Records from a dataset
--- START ---
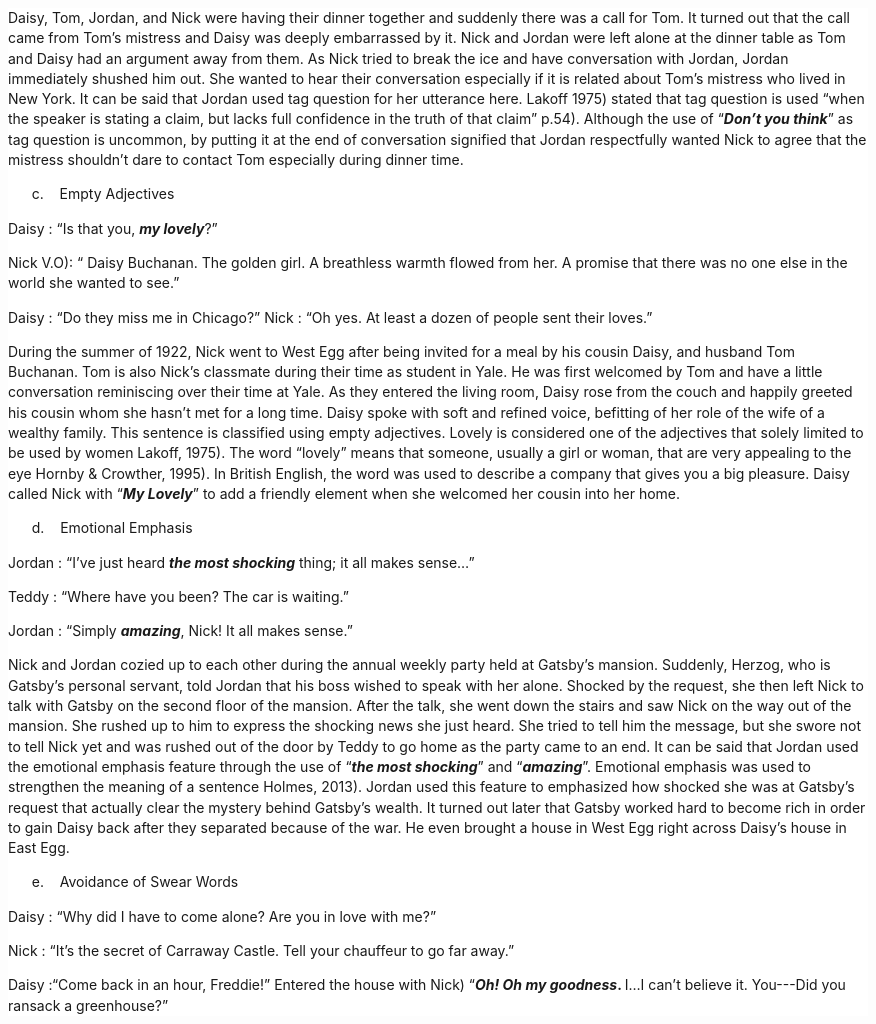 <p><span class="font1">Daisy, Tom, Jordan, and Nick were having their dinner together and suddenly there was a call for Tom. It turned out that the call came from Tom’s mistress and Daisy was deeply embarrassed by it. Nick and Jordan were left alone at the dinner table as Tom and Daisy had an argument away from them. As Nick tried to break the ice and have conversation with Jordan, Jordan immediately shushed him out. She wanted to hear their conversation especially if it is related about Tom’s mistress who lived in New York. It can be said that Jordan used tag question for her utterance here. Lakoff 1975) stated that tag question is used “when the speaker is stating a claim, but lacks full confidence in the truth of that claim” p.54). Although the use of “</span><span class="font1" style="font-weight:bold;font-style:italic;">Don’t you think</span><span class="font1">” as tag question is uncommon, by putting it at the end of conversation signified that Jordan respectfully wanted Nick to agree that the mistress shouldn’t dare to contact Tom especially during dinner time.</span></p>
<ul style="list-style:none;"><li>
<p><span class="font1">c. &nbsp;&nbsp;&nbsp;Empty Adjectives</span></p></li></ul>
<p><span class="font1">Daisy : “Is that you, </span><span class="font1" style="font-weight:bold;font-style:italic;">my lovely</span><span class="font1">?”</span></p>
<p><span class="font1">Nick V.O): “ Daisy Buchanan. The golden girl. A breathless warmth flowed from her. A promise that there was no one else in the world she wanted to see.”</span></p>
<p><span class="font1">Daisy : “Do they miss me in Chicago?” Nick : “Oh yes. At least a dozen of people sent their loves.”</span></p>
<p><span class="font1">During the summer of 1922, Nick went to West Egg after being invited for a meal by his cousin Daisy, and husband Tom Buchanan. Tom is also Nick’s classmate during their time as student in Yale. He was first welcomed by Tom and have a little conversation reminiscing over their time at Yale. As they entered the living room, Daisy rose from the couch and happily greeted his cousin whom she hasn’t met for a long time. Daisy spoke with soft and refined voice, befitting of her role of the wife of a wealthy family. This sentence is classified using empty adjectives. Lovely is considered one of the adjectives that solely limited to be used by women Lakoff, 1975). The word “lovely” means that someone, usually a girl or woman, that are very appealing to the eye Hornby &amp;&nbsp;Crowther, 1995). In British English, the word was used to describe a company that gives you a big pleasure. Daisy called Nick with “</span><span class="font1" style="font-weight:bold;font-style:italic;">My Lovely</span><span class="font1">” to add a friendly element when she welcomed her cousin into her home.</span></p>
<ul style="list-style:none;"><li>
<p><span class="font1">d. &nbsp;&nbsp;&nbsp;Emotional Emphasis</span></p></li></ul>
<p><span class="font1">Jordan : “I’ve just heard </span><span class="font1" style="font-weight:bold;font-style:italic;">the most shocking</span><span class="font1"> thing; it all makes sense…”</span></p>
<p><span class="font1">Teddy : “Where have you been? The car is waiting.”</span></p>
<p><span class="font1">Jordan : “Simply </span><span class="font1" style="font-weight:bold;font-style:italic;">amazing</span><span class="font1">, Nick! It all makes sense.”</span></p>
<p><span class="font1">Nick and Jordan cozied up to each other during the annual weekly party held at Gatsby’s mansion. Suddenly, Herzog, who is Gatsby’s personal servant, told Jordan that his boss wished to speak with her alone. Shocked by the request, she then left Nick to talk with Gatsby on the second floor of the mansion. After the talk, she went down the stairs and saw Nick on the way out of the mansion. She rushed up to him to express the shocking news she just heard. She tried to tell him the message, but she swore not to tell Nick yet and was rushed out of the door by Teddy to go home as the party came to an end. It can be said that Jordan used the emotional emphasis feature through the use of “</span><span class="font1" style="font-weight:bold;font-style:italic;">the most shocking</span><span class="font1">” and “</span><span class="font1" style="font-weight:bold;font-style:italic;">amazing</span><span class="font1">”. Emotional emphasis was used to strengthen the meaning of a sentence Holmes, 2013). Jordan used this feature to emphasized how shocked she was at Gatsby’s request that actually clear the mystery behind Gatsby’s wealth. It turned out later that Gatsby worked hard to become rich in order to gain Daisy back after they separated because of the war. He even brought a house in West Egg right across Daisy’s house in East Egg.</span></p>
<ul style="list-style:none;"><li>
<p><span class="font1">e. &nbsp;&nbsp;&nbsp;Avoidance of Swear Words</span></p></li></ul>
<p><span class="font1">Daisy : “Why did I have to come alone? Are you in love with me?”</span></p>
<p><span class="font1">Nick : “It’s the secret of Carraway Castle. Tell your chauffeur to go far away.”</span></p>
<p><span class="font1">Daisy :“Come back in an hour, Freddie!” Entered the house with Nick) “</span><span class="font1" style="font-weight:bold;font-style:italic;">Oh! Oh my goodness</span><span class="font1" style="font-weight:bold;">. </span><span class="font1">I…I can’t believe it. You---Did you ransack a greenhouse?”</span></p>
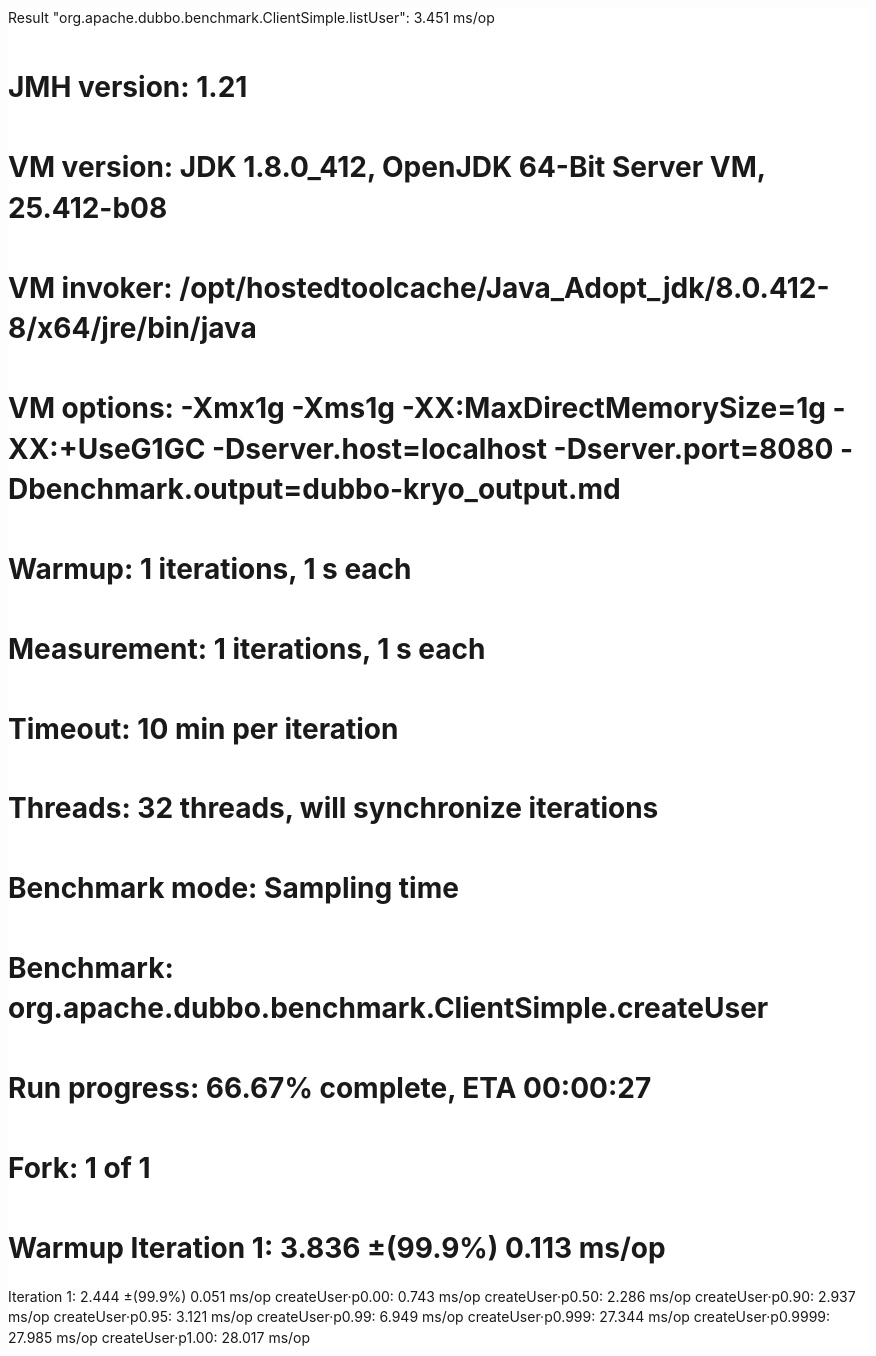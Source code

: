 
Result "org.apache.dubbo.benchmark.ClientSimple.listUser":
  3.451 ms/op


# JMH version: 1.21
# VM version: JDK 1.8.0_412, OpenJDK 64-Bit Server VM, 25.412-b08
# VM invoker: /opt/hostedtoolcache/Java_Adopt_jdk/8.0.412-8/x64/jre/bin/java
# VM options: -Xmx1g -Xms1g -XX:MaxDirectMemorySize=1g -XX:+UseG1GC -Dserver.host=localhost -Dserver.port=8080 -Dbenchmark.output=dubbo-kryo_output.md
# Warmup: 1 iterations, 1 s each
# Measurement: 1 iterations, 1 s each
# Timeout: 10 min per iteration
# Threads: 32 threads, will synchronize iterations
# Benchmark mode: Sampling time
# Benchmark: org.apache.dubbo.benchmark.ClientSimple.createUser

# Run progress: 66.67% complete, ETA 00:00:27
# Fork: 1 of 1
# Warmup Iteration   1: 3.836 ±(99.9%) 0.113 ms/op
Iteration   1: 2.444 ±(99.9%) 0.051 ms/op
                 createUser·p0.00:   0.743 ms/op
                 createUser·p0.50:   2.286 ms/op
                 createUser·p0.90:   2.937 ms/op
                 createUser·p0.95:   3.121 ms/op
                 createUser·p0.99:   6.949 ms/op
                 createUser·p0.999:  27.344 ms/op
                 createUser·p0.9999: 27.985 ms/op
                 createUser·p1.00:   28.017 ms/op
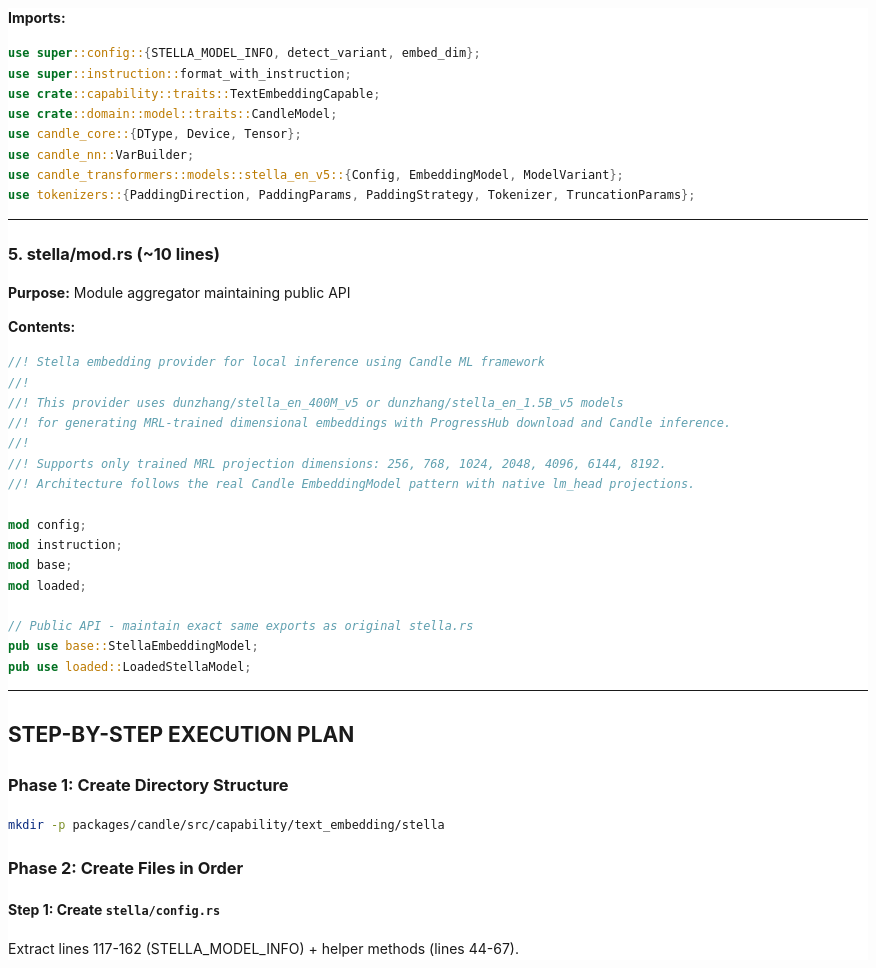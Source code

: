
 ```rust
```

**Imports:**
```rust
use super::config::{STELLA_MODEL_INFO, detect_variant, embed_dim};
use super::instruction::format_with_instruction;
use crate::capability::traits::TextEmbeddingCapable;
use crate::domain::model::traits::CandleModel;
use candle_core::{DType, Device, Tensor};
use candle_nn::VarBuilder;
use candle_transformers::models::stella_en_v5::{Config, EmbeddingModel, ModelVariant};
use tokenizers::{PaddingDirection, PaddingParams, PaddingStrategy, Tokenizer, TruncationParams};
```

---

### 5. **stella/mod.rs** (~10 lines)
**Purpose:** Module aggregator maintaining public API

**Contents:**
```rust
//! Stella embedding provider for local inference using Candle ML framework
//!
//! This provider uses dunzhang/stella_en_400M_v5 or dunzhang/stella_en_1.5B_v5 models
//! for generating MRL-trained dimensional embeddings with ProgressHub download and Candle inference.
//!
//! Supports only trained MRL projection dimensions: 256, 768, 1024, 2048, 4096, 6144, 8192.
//! Architecture follows the real Candle EmbeddingModel pattern with native lm_head projections.

mod config;
mod instruction;
mod base;
mod loaded;

// Public API - maintain exact same exports as original stella.rs
pub use base::StellaEmbeddingModel;
pub use loaded::LoadedStellaModel;
```

---

## STEP-BY-STEP EXECUTION PLAN

### Phase 1: Create Directory Structure
```bash
mkdir -p packages/candle/src/capability/text_embedding/stella
```

### Phase 2: Create Files in Order

#### Step 1: Create `stella/config.rs`
Extract lines 117-162 (STELLA_MODEL_INFO) + helper methods (lines 44-67).
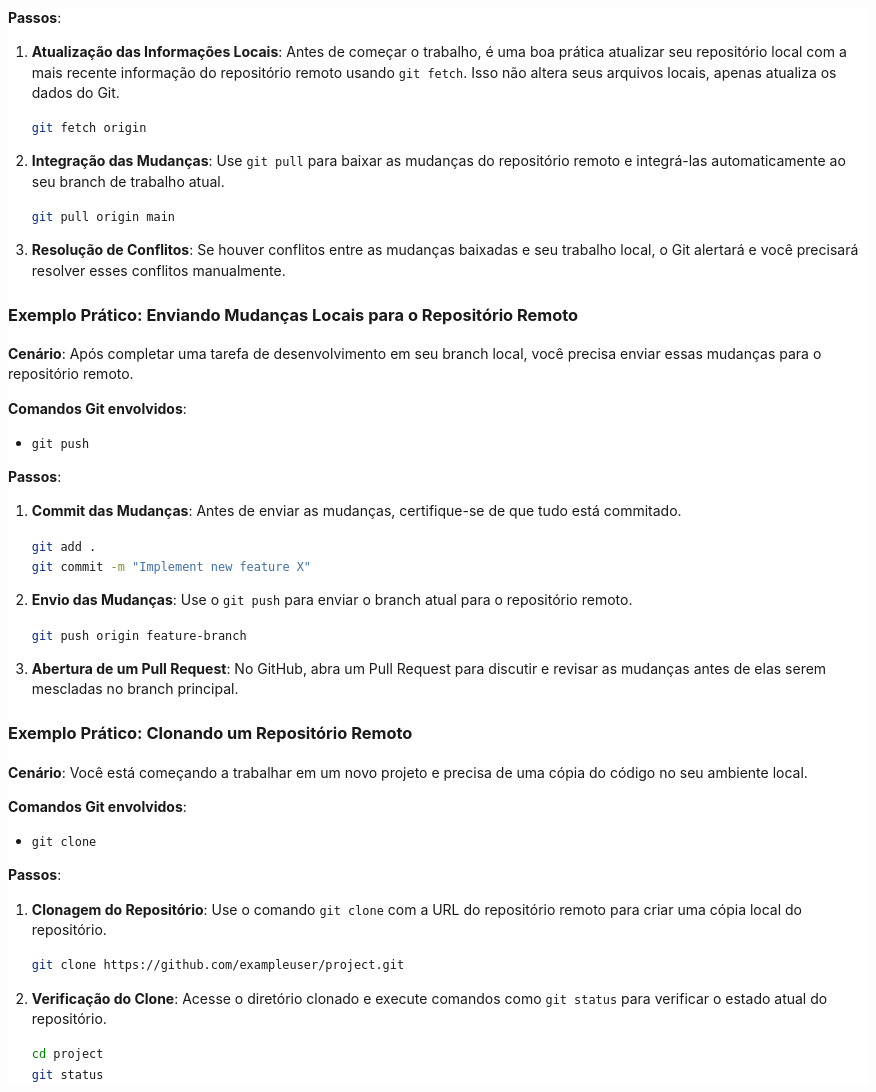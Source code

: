 **Passos**:
1. **Atualização das Informações Locais**: Antes de começar o trabalho, é uma boa prática atualizar seu repositório local com a mais recente informação do repositório remoto usando `git fetch`. Isso não altera seus arquivos locais, apenas atualiza os dados do Git.
   ```bash
   git fetch origin
   ```

2. **Integração das Mudanças**: Use `git pull` para baixar as mudanças do repositório remoto e integrá-las automaticamente ao seu branch de trabalho atual.
   ```bash
   git pull origin main
   ```
   
3. **Resolução de Conflitos**: Se houver conflitos entre as mudanças baixadas e seu trabalho local, o Git alertará e você precisará resolver esses conflitos manualmente.

### Exemplo Prático: Enviando Mudanças Locais para o Repositório Remoto

**Cenário**: Após completar uma tarefa de desenvolvimento em seu branch local, você precisa enviar essas mudanças para o repositório remoto.

**Comandos Git envolvidos**:
- `git push`

**Passos**:
1. **Commit das Mudanças**: Antes de enviar as mudanças, certifique-se de que tudo está commitado.
   ```bash
   git add .
   git commit -m "Implement new feature X"
   ```

2. **Envio das Mudanças**: Use o `git push` para enviar o branch atual para o repositório remoto.
   ```bash
   git push origin feature-branch
   ```

3. **Abertura de um Pull Request**: No GitHub, abra um Pull Request para discutir e revisar as mudanças antes de elas serem mescladas no branch principal.

### Exemplo Prático: Clonando um Repositório Remoto

**Cenário**: Você está começando a trabalhar em um novo projeto e precisa de uma cópia do código no seu ambiente local.

**Comandos Git envolvidos**:
- `git clone`

**Passos**:
1. **Clonagem do Repositório**: Use o comando `git clone` com a URL do repositório remoto para criar uma cópia local do repositório.
   ```bash
   git clone https://github.com/exampleuser/project.git
   ```

2. **Verificação do Clone**: Acesse o diretório clonado e execute comandos como `git status` para verificar o estado atual do repositório.
   ```bash
   cd project
   git status
   ```
   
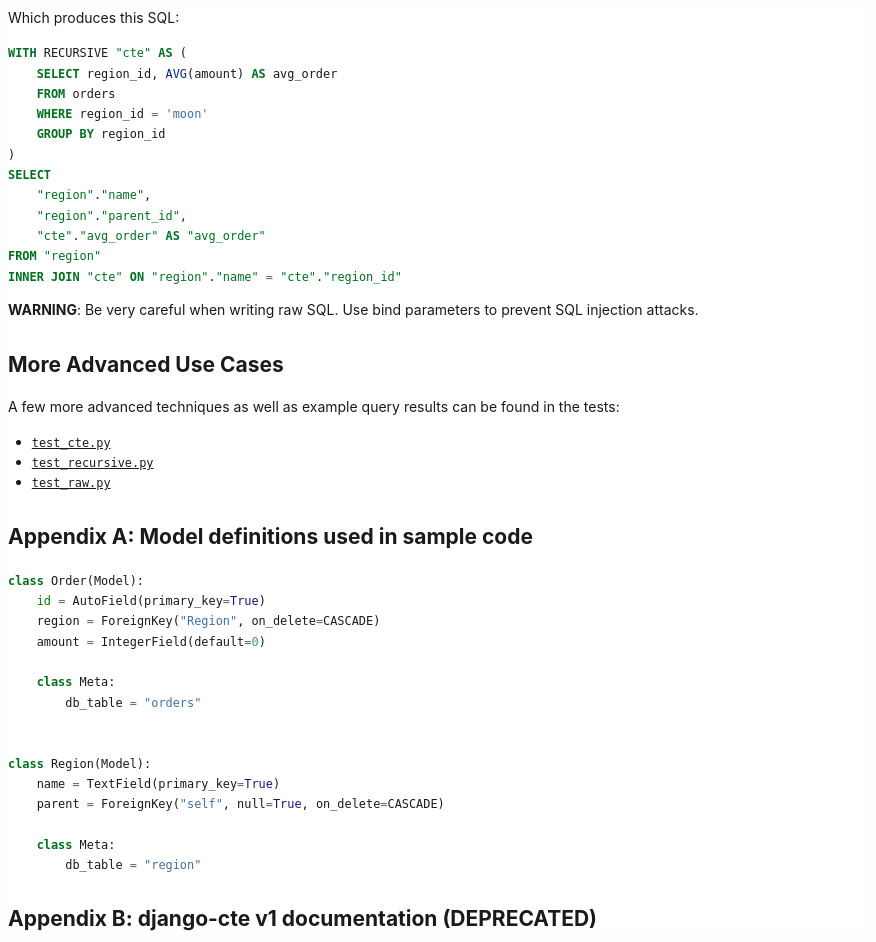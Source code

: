 Which produces this SQL:

```sql
WITH RECURSIVE "cte" AS (
    SELECT region_id, AVG(amount) AS avg_order
    FROM orders
    WHERE region_id = 'moon'
    GROUP BY region_id
)
SELECT
    "region"."name",
    "region"."parent_id",
    "cte"."avg_order" AS "avg_order"
FROM "region"
INNER JOIN "cte" ON "region"."name" = "cte"."region_id"
```

**WARNING**: Be very careful when writing raw SQL. Use bind parameters to
prevent SQL injection attacks.


## More Advanced Use Cases

A few more advanced techniques as well as example query results can be found
in the tests:

- [`test_cte.py`](https://github.com/dimagi/django-cte/blob/main/tests/test_cte.py)
- [`test_recursive.py`](https://github.com/dimagi/django-cte/blob/main/tests/test_recursive.py)
- [`test_raw.py`](https://github.com/dimagi/django-cte/blob/main/tests/test_raw.py)


## Appendix A: Model definitions used in sample code

```py
class Order(Model):
    id = AutoField(primary_key=True)
    region = ForeignKey("Region", on_delete=CASCADE)
    amount = IntegerField(default=0)

    class Meta:
        db_table = "orders"


class Region(Model):
    name = TextField(primary_key=True)
    parent = ForeignKey("self", null=True, on_delete=CASCADE)

    class Meta:
        db_table = "region"
```


## Appendix B: django-cte v1 documentation (DEPRECATED)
--- END ---
Work instruction:
What is needed is every line of the records above that contains the word "makes".

Completed exercise:
<p><span class="font1">Jordan : “I’ve just heard </span><span class="font1" style="font-weight:bold;font-style:italic;">the most shocking</span><span class="font1"> thing; it all makes sense…”</span></p>
<p><span class="font1">Jordan : “Simply </span><span class="font1" style="font-weight:bold;font-style:italic;">amazing</span><span class="font1">, Nick! It all makes sense.”</span></p>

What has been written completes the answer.